**Work order**
Look through the records below and copy each line that includes the word "ChristopherA".

☆ ☆ ☆ ☆ ☆

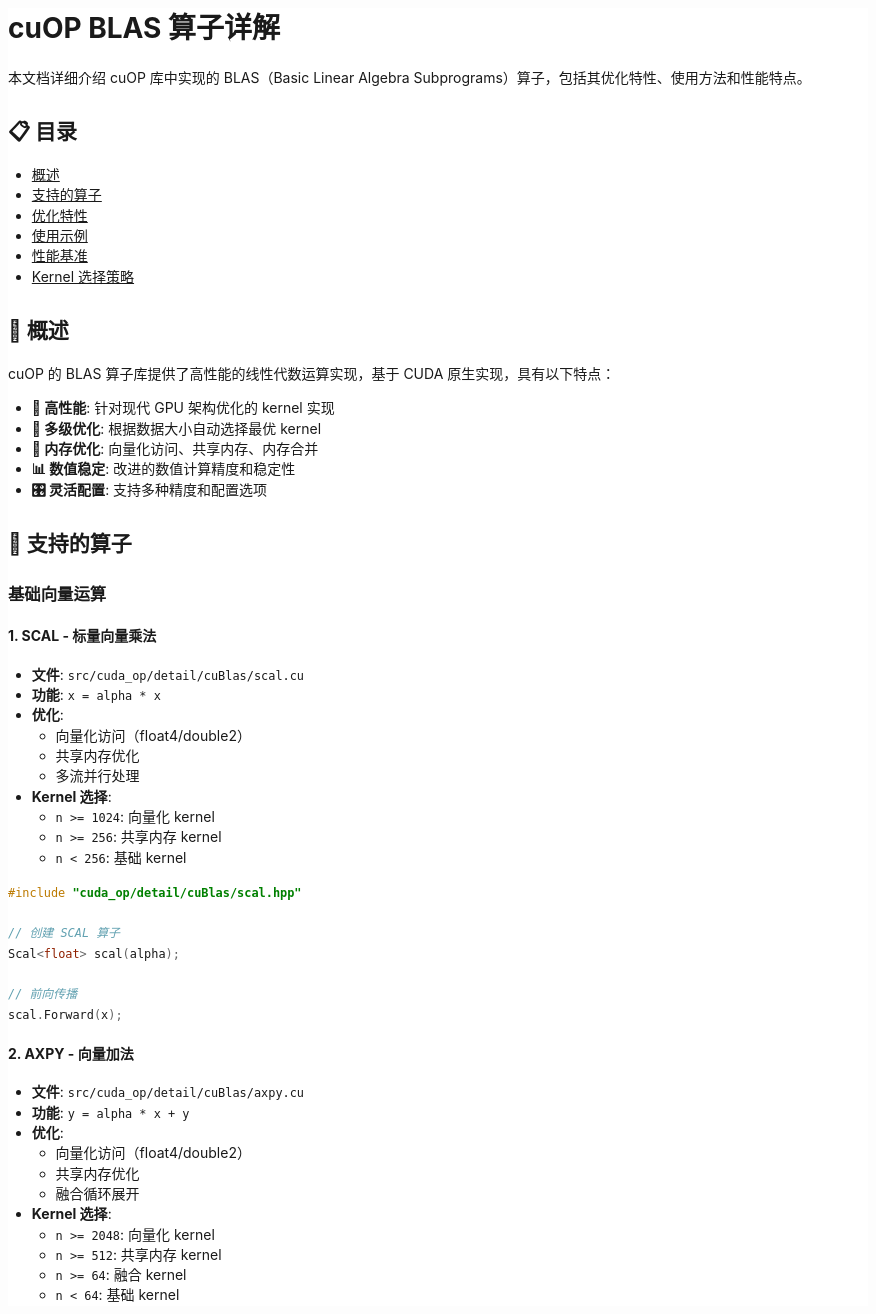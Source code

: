 # cuOP BLAS 算子详解

本文档详细介绍 cuOP 库中实现的 BLAS（Basic Linear Algebra Subprograms）算子，包括其优化特性、使用方法和性能特点。

## 📋 目录

- [概述](#概述)
- [支持的算子](#支持的算子)
- [优化特性](#优化特性)
- [使用示例](#使用示例)
- [性能基准](#性能基准)
- [Kernel 选择策略](#kernel-选择策略)

## 🎯 概述

cuOP 的 BLAS 算子库提供了高性能的线性代数运算实现，基于 CUDA 原生实现，具有以下特点：

- **🚀 高性能**: 针对现代 GPU 架构优化的 kernel 实现
- **🔧 多级优化**: 根据数据大小自动选择最优 kernel
- **💾 内存优化**: 向量化访问、共享内存、内存合并
- **📊 数值稳定**: 改进的数值计算精度和稳定性
- **🎛️ 灵活配置**: 支持多种精度和配置选项

## 🧮 支持的算子

### 基础向量运算

#### 1. SCAL - 标量向量乘法
- **文件**: `src/cuda_op/detail/cuBlas/scal.cu`
- **功能**: `x = alpha * x`
- **优化**:
  - 向量化访问（float4/double2）
  - 共享内存优化
  - 多流并行处理
- **Kernel 选择**:
  - `n >= 1024`: 向量化 kernel
  - `n >= 256`: 共享内存 kernel
  - `n < 256`: 基础 kernel

```cpp
#include "cuda_op/detail/cuBlas/scal.hpp"

// 创建 SCAL 算子
Scal<float> scal(alpha);

// 前向传播
scal.Forward(x);
```

#### 2. AXPY - 向量加法
- **文件**: `src/cuda_op/detail/cuBlas/axpy.cu`
- **功能**: `y = alpha * x + y`
- **优化**:
  - 向量化访问（float4/double2）
  - 共享内存优化
  - 融合循环展开
- **Kernel 选择**:
  - `n >= 2048`: 向量化 kernel
  - `n >= 512`: 共享内存 kernel
  - `n >= 64`: 融合 kernel
  - `n < 64`: 基础 kernel
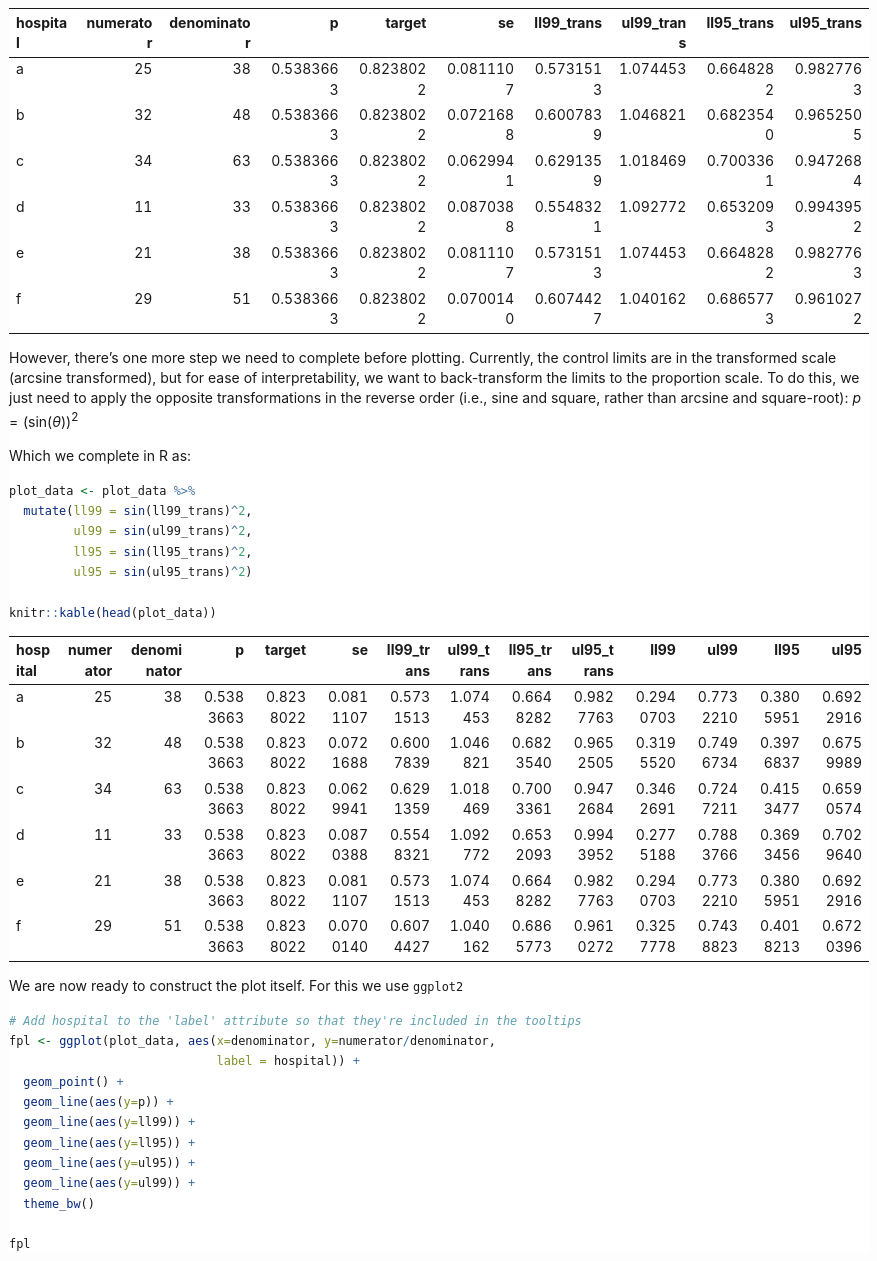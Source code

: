 | hospital | numerator | denominator |         p |    target |        se | ll99\_trans | ul99\_trans | ll95\_trans | ul95\_trans |
|:---------|----------:|------------:|----------:|----------:|----------:|------------:|------------:|------------:|------------:|
| a        |        25 |          38 | 0.5383663 | 0.8238022 | 0.0811107 |   0.5731513 |    1.074453 |   0.6648282 |   0.9827763 |
| b        |        32 |          48 | 0.5383663 | 0.8238022 | 0.0721688 |   0.6007839 |    1.046821 |   0.6823540 |   0.9652505 |
| c        |        34 |          63 | 0.5383663 | 0.8238022 | 0.0629941 |   0.6291359 |    1.018469 |   0.7003361 |   0.9472684 |
| d        |        11 |          33 | 0.5383663 | 0.8238022 | 0.0870388 |   0.5548321 |    1.092772 |   0.6532093 |   0.9943952 |
| e        |        21 |          38 | 0.5383663 | 0.8238022 | 0.0811107 |   0.5731513 |    1.074453 |   0.6648282 |   0.9827763 |
| f        |        29 |          51 | 0.5383663 | 0.8238022 | 0.0700140 |   0.6074427 |    1.040162 |   0.6865773 |   0.9610272 |

However, there’s one more step we need to complete before plotting.
Currently, the control limits are in the transformed scale (arcsine
transformed), but for ease of interpretability, we want to
back-transform the limits to the proportion scale. To do this, we just
need to apply the opposite transformations in the reverse order (i.e.,
sine and square, rather than arcsine and square-root):
*p* = (sin(*θ*))<sup>2</sup>

Which we complete in R as:

``` r
plot_data <- plot_data %>%
  mutate(ll99 = sin(ll99_trans)^2,
         ul99 = sin(ul99_trans)^2,
         ll95 = sin(ll95_trans)^2,
         ul95 = sin(ul95_trans)^2)

knitr::kable(head(plot_data))
```

| hospital | numerator | denominator |         p |    target |        se | ll99\_trans | ul99\_trans | ll95\_trans | ul95\_trans |      ll99 |      ul99 |      ll95 |      ul95 |
|:---------|----------:|------------:|----------:|----------:|----------:|------------:|------------:|------------:|------------:|----------:|----------:|----------:|----------:|
| a        |        25 |          38 | 0.5383663 | 0.8238022 | 0.0811107 |   0.5731513 |    1.074453 |   0.6648282 |   0.9827763 | 0.2940703 | 0.7732210 | 0.3805951 | 0.6922916 |
| b        |        32 |          48 | 0.5383663 | 0.8238022 | 0.0721688 |   0.6007839 |    1.046821 |   0.6823540 |   0.9652505 | 0.3195520 | 0.7496734 | 0.3976837 | 0.6759989 |
| c        |        34 |          63 | 0.5383663 | 0.8238022 | 0.0629941 |   0.6291359 |    1.018469 |   0.7003361 |   0.9472684 | 0.3462691 | 0.7247211 | 0.4153477 | 0.6590574 |
| d        |        11 |          33 | 0.5383663 | 0.8238022 | 0.0870388 |   0.5548321 |    1.092772 |   0.6532093 |   0.9943952 | 0.2775188 | 0.7883766 | 0.3693456 | 0.7029640 |
| e        |        21 |          38 | 0.5383663 | 0.8238022 | 0.0811107 |   0.5731513 |    1.074453 |   0.6648282 |   0.9827763 | 0.2940703 | 0.7732210 | 0.3805951 | 0.6922916 |
| f        |        29 |          51 | 0.5383663 | 0.8238022 | 0.0700140 |   0.6074427 |    1.040162 |   0.6865773 |   0.9610272 | 0.3257778 | 0.7438823 | 0.4018213 | 0.6720396 |

We are now ready to construct the plot itself. For this we use `ggplot2`

``` r
# Add hospital to the 'label' attribute so that they're included in the tooltips
fpl <- ggplot(plot_data, aes(x=denominator, y=numerator/denominator,
                             label = hospital)) +
  geom_point() +
  geom_line(aes(y=p)) +
  geom_line(aes(y=ll99)) +
  geom_line(aes(y=ll95)) +
  geom_line(aes(y=ul95)) +
  geom_line(aes(y=ul99)) +
  theme_bw()

fpl
```
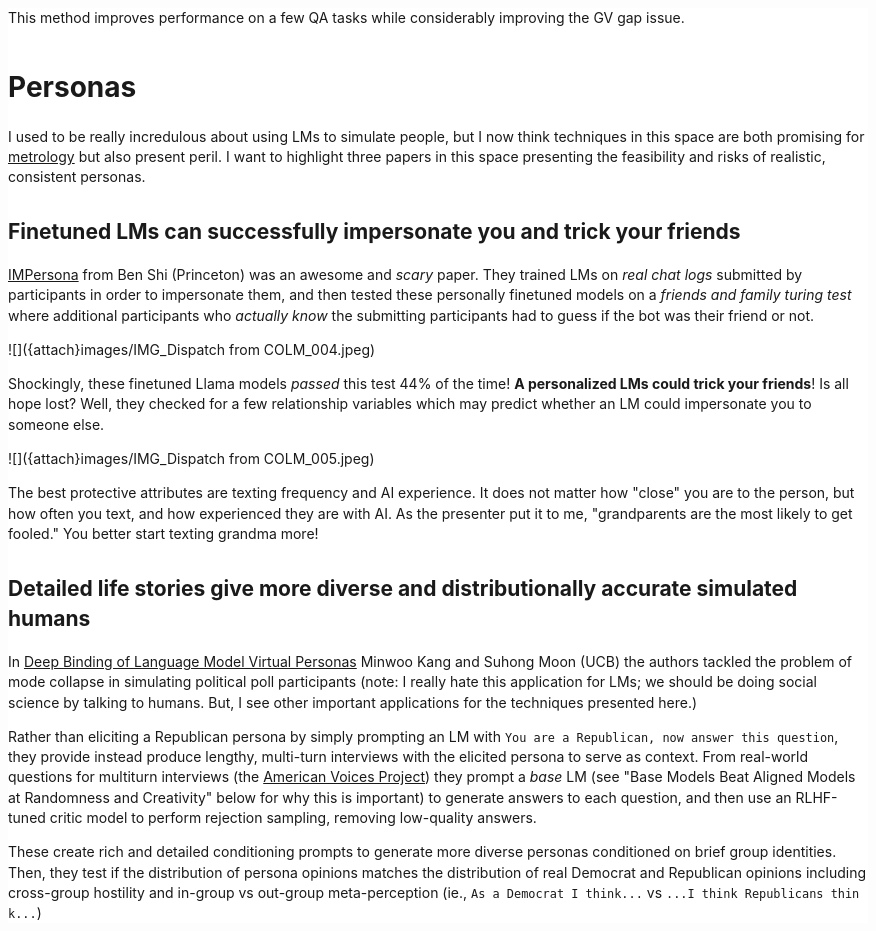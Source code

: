 This method improves performance on a few QA tasks while considerably improving the GV gap issue.

# Personas

I used to be really incredulous about using LMs to simulate people, but I now think techniques in this space are both promising for [metrology](https://openreview.net/forum?id=bttKwCZDkm) but also present peril. I want to highlight three papers in this space presenting the feasibility and risks of realistic, consistent personas.

## Finetuned LMs can successfully impersonate you and trick your friends

[IMPersona](https://arxiv.org/abs/2504.04332) from Ben Shi (Princeton) was an awesome and *scary* paper. They trained LMs on *real chat logs* submitted by participants in order to impersonate them, and then tested these personally finetuned models on a *friends and family turing test* where additional participants who *actually know* the submitting participants had to guess if the bot was their friend or not.

![]({attach}images/IMG_Dispatch from COLM_004.jpeg)

Shockingly, these finetuned Llama models *passed* this test 44% of the time! **A personalized LMs could trick your friends**! Is all hope lost? Well, they checked for a few relationship variables which may predict whether an LM could impersonate you to someone else.

![]({attach}images/IMG_Dispatch from COLM_005.jpeg)

The best protective attributes are texting frequency and AI experience. It does not matter how "close" you are to the person, but how often you text, and how experienced they are with AI. As the presenter put it to me, "grandparents are the most likely to get fooled." You better start texting grandma more!

## Detailed life stories give more diverse and distributionally accurate simulated humans

In [Deep Binding of Language Model Virtual Personas](https://arxiv.org/abs/2504.11673) Minwoo Kang and Suhong Moon (UCB) the authors tackled the problem of mode collapse in simulating political poll participants (note: I really hate this application for LMs; we should be doing social science by talking to humans. But, I see other important applications for the techniques presented here.)

Rather than eliciting a Republican persona by simply prompting an LM with `You are a Republican, now answer this question`, they provide instead produce lengthy, multi-turn interviews with the elicited persona to serve as context. From real-world questions for multiturn interviews (the [American Voices Project](https://americanvoicesproject.org/)) they prompt a *base* LM (see "Base Models Beat Aligned Models at Randomness and Creativity" below for why this is important) to generate answers to each question, and then use an RLHF-tuned critic model to perform rejection sampling, removing low-quality answers.

These create rich and detailed conditioning prompts to generate more diverse personas conditioned on brief group identities. Then, they test if the distribution of persona opinions matches the distribution of real Democrat and Republican opinions including cross-group hostility and in-group vs out-group meta-perception (ie., `As a Democrat I think...` vs `...I think Republicans think...`)
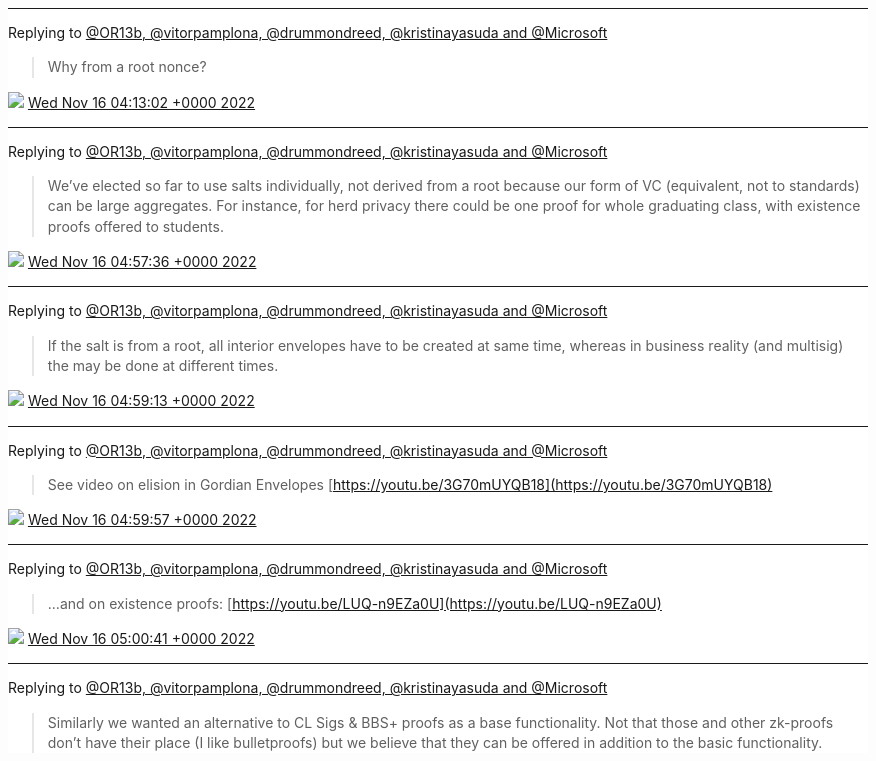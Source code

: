 ----

Replying to [@OR13b, @vitorpamplona, @drummondreed, @kristinayasuda and @Microsoft](https://twitter.com/OR13b/status/1592731891874287618)

> Why from a root nonce?

<img src="../../media/tweet.ico" width="12" /> [Wed Nov 16 04:13:02 +0000 2022](https://twitter.com/ChristopherA/status/1592732450677194752)

----

Replying to [@OR13b, @vitorpamplona, @drummondreed, @kristinayasuda and @Microsoft](https://twitter.com/OR13b/status/1592733847145558016)

> We’ve elected so far to use salts individually, not derived from a root because our form of VC (equivalent, not to standards) can be large aggregates. For instance, for herd privacy there could be one proof for whole graduating class, with existence proofs offered to students.

<img src="../../media/tweet.ico" width="12" /> [Wed Nov 16 04:57:36 +0000 2022](https://twitter.com/ChristopherA/status/1592743667080769537)

----

Replying to [@OR13b, @vitorpamplona, @drummondreed, @kristinayasuda and @Microsoft](https://twitter.com/ChristopherA/status/1592743667080769537)

> If the salt is from a root, all interior envelopes have to be created at same time, whereas in business reality (and multisig) the may be done at different times.

<img src="../../media/tweet.ico" width="12" /> [Wed Nov 16 04:59:13 +0000 2022](https://twitter.com/ChristopherA/status/1592744075236880384)

----

Replying to [@OR13b, @vitorpamplona, @drummondreed, @kristinayasuda and @Microsoft](https://twitter.com/ChristopherA/status/1592744075236880384)

> See video on elision in Gordian Envelopes [https://youtu.be/3G70mUYQB18](https://youtu.be/3G70mUYQB18)

<img src="../../media/tweet.ico" width="12" /> [Wed Nov 16 04:59:57 +0000 2022](https://twitter.com/ChristopherA/status/1592744257680732160)

----

Replying to [@OR13b, @vitorpamplona, @drummondreed, @kristinayasuda and @Microsoft](https://twitter.com/ChristopherA/status/1592744257680732160)

> …and on existence proofs: [https://youtu.be/LUQ-n9EZa0U](https://youtu.be/LUQ-n9EZa0U)

<img src="../../media/tweet.ico" width="12" /> [Wed Nov 16 05:00:41 +0000 2022](https://twitter.com/ChristopherA/status/1592744440548200448)

----

Replying to [@OR13b, @vitorpamplona, @drummondreed, @kristinayasuda and @Microsoft](https://twitter.com/OR13b/status/1592745912279130113)

> Similarly we wanted an alternative to CL Sigs &amp; BBS+ proofs as a base functionality. Not that those and other zk-proofs don’t have their place (I like bulletproofs) but we believe that they can be offered in addition to the basic functionality.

☆ ☆ ☆ ☆ ☆

**Worked solution**
<img src="../../media/tweet.ico" width="12" /> [Wed Nov 16 04:13:02 +0000 2022](https://twitter.com/ChristopherA/status/1592732450677194752)
<img src="../../media/tweet.ico" width="12" /> [Wed Nov 16 04:57:36 +0000 2022](https://twitter.com/ChristopherA/status/1592743667080769537)
Replying to [@OR13b, @vitorpamplona, @drummondreed, @kristinayasuda and @Microsoft](https://twitter.com/ChristopherA/status/1592743667080769537)
<img src="../../media/tweet.ico" width="12" /> [Wed Nov 16 04:59:13 +0000 2022](https://twitter.com/ChristopherA/status/1592744075236880384)
Replying to [@OR13b, @vitorpamplona, @drummondreed, @kristinayasuda and @Microsoft](https://twitter.com/ChristopherA/status/1592744075236880384)
<img src="../../media/tweet.ico" width="12" /> [Wed Nov 16 04:59:57 +0000 2022](https://twitter.com/ChristopherA/status/1592744257680732160)
Replying to [@OR13b, @vitorpamplona, @drummondreed, @kristinayasuda and @Microsoft](https://twitter.com/ChristopherA/status/1592744257680732160)
<img src="../../media/tweet.ico" width="12" /> [Wed Nov 16 05:00:41 +0000 2022](https://twitter.com/ChristopherA/status/1592744440548200448)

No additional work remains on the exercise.